Same reason I try not to use PayPal, if you need to pay something on the Internet now it's "PayPal the only way to pay money safely online" when it is totally safe and free to pay in other ways. In the end it's bad for the consumer because they are given the impression of choice when actually that's a carefully curated marketplace siphoning money off the industry in question where smaller businesses cannot compete with those costs, leading to more monopolies than choices for the consumer. It seems good at first but then it becomes "the no.1 destination" and the invisible gatekeeper of this information is basically just ignored, while making insane profits that should go to new businesses or improving services and often those profits are not taxed in the country where those services are actually rendered (see Facebook, Google, Amazon etc. All the big tech firms paying almost no corporation tax - remember most of the products sold on Amazon aren't stocked by Amazon but by marketplace sellers who are paying for that rather than the product).
People might have thought this would never happen with staying in touch with friends, or finding information. Now all of those multiplicities of ways of doing a thing are put into one place. It's good initially but bad in the long term, so it's a good thing to have options that are not curated by media gatekeepers like that.

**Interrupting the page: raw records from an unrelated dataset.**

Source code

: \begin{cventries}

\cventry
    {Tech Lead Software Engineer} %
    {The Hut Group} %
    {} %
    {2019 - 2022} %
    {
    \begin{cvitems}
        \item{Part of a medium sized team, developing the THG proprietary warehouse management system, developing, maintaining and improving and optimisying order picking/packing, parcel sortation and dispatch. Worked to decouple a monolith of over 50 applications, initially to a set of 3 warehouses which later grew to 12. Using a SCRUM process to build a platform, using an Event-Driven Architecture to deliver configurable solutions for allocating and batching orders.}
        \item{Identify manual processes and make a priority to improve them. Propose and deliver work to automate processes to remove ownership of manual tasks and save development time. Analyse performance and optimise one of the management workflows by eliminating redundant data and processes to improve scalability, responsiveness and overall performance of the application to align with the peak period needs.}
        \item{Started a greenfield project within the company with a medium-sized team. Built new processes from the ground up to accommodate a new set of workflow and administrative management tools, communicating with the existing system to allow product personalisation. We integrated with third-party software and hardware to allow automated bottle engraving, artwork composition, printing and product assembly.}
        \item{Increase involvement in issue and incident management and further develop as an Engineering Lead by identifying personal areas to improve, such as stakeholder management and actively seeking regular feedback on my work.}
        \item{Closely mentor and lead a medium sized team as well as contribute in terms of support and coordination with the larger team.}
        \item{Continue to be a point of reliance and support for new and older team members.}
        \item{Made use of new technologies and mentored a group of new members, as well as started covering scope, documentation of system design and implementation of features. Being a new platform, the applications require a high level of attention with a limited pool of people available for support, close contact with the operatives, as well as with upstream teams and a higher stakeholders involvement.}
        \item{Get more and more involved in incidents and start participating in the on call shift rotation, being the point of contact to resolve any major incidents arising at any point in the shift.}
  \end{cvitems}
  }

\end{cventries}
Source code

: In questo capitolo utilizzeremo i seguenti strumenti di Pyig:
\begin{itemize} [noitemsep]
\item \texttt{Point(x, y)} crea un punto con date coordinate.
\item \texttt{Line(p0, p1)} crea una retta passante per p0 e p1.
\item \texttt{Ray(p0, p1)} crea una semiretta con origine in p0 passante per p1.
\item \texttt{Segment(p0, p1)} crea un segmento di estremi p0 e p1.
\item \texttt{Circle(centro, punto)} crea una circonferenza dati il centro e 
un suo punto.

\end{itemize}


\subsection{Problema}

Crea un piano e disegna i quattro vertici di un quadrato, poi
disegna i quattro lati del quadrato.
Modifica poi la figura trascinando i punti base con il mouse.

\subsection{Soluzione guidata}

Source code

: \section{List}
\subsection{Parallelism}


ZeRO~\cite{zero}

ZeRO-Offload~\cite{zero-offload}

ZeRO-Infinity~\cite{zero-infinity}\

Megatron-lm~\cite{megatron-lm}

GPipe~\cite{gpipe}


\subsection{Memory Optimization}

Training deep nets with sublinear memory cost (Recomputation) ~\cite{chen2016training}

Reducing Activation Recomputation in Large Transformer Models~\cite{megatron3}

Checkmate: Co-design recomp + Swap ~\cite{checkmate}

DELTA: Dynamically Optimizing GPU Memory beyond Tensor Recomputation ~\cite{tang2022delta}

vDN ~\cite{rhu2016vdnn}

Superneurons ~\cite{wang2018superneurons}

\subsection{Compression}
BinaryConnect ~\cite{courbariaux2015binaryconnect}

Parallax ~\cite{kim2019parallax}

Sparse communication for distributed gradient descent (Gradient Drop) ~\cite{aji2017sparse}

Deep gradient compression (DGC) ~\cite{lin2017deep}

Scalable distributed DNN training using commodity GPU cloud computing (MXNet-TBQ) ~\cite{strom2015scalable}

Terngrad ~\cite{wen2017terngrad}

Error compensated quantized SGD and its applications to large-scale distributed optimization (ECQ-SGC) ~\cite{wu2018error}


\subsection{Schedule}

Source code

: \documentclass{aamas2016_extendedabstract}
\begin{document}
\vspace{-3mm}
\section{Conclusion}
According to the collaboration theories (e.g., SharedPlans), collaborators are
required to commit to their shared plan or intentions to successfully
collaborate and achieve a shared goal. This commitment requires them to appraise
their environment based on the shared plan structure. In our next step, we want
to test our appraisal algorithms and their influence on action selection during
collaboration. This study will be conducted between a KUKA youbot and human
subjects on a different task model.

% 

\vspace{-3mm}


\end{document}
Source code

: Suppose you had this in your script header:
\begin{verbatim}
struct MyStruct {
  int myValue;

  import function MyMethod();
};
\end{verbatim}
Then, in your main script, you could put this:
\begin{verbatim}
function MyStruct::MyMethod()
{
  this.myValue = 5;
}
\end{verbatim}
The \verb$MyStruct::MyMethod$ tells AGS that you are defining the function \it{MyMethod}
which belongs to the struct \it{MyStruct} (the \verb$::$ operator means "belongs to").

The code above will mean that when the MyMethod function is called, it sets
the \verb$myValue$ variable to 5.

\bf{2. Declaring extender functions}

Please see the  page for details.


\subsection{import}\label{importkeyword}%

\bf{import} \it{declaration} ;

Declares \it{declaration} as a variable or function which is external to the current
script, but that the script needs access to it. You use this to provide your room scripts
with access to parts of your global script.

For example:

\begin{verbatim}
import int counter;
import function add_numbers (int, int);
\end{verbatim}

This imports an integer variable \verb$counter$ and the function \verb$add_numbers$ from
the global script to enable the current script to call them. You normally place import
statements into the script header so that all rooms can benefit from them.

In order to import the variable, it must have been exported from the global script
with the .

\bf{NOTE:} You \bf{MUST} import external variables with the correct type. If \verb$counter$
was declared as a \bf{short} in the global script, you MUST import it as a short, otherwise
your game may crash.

Remember Google is the richest tech company in the world (I think overtook Apple recently when merging to form the parent company Alphabet) and 90% of their profits come from advertising in curated experiences they have honed over many many years but in 1995 or so simply didn't exist. That's a LOT of money to come out of nowhere by convincing people "go here to do this thing and don't bother with anything else". Even if the service is good. Except the money hasn't come out of nowhere, it's the same money that would have been put back into businesses and back into jobs and people who pay tax, instead it doesn't benefit society in services rendered or consumer choice or more jobs, it just ends up in other countries or in offshore tax havens where it does nothing except hoarde money for 0.1% richest people. So that money saved by the consumer in some cases costs society a LOT more in the long run and it's part of the problem with the wealth divide. People really should not support such monopolies but in order to get a good deal and get buy on their low incomes they feel forced too... And it all goes round in a circle like that, gradually siphoning money from sensible and responsibly sized businesses (people) and consumers (more people) into corporate hands, all the while those corporations aren't rendering any of the services themselves they are just collecting and presenting them, often with a charge attached for doing so. It's late stage capitalism at it's very finest: maximum profit for minimum effort.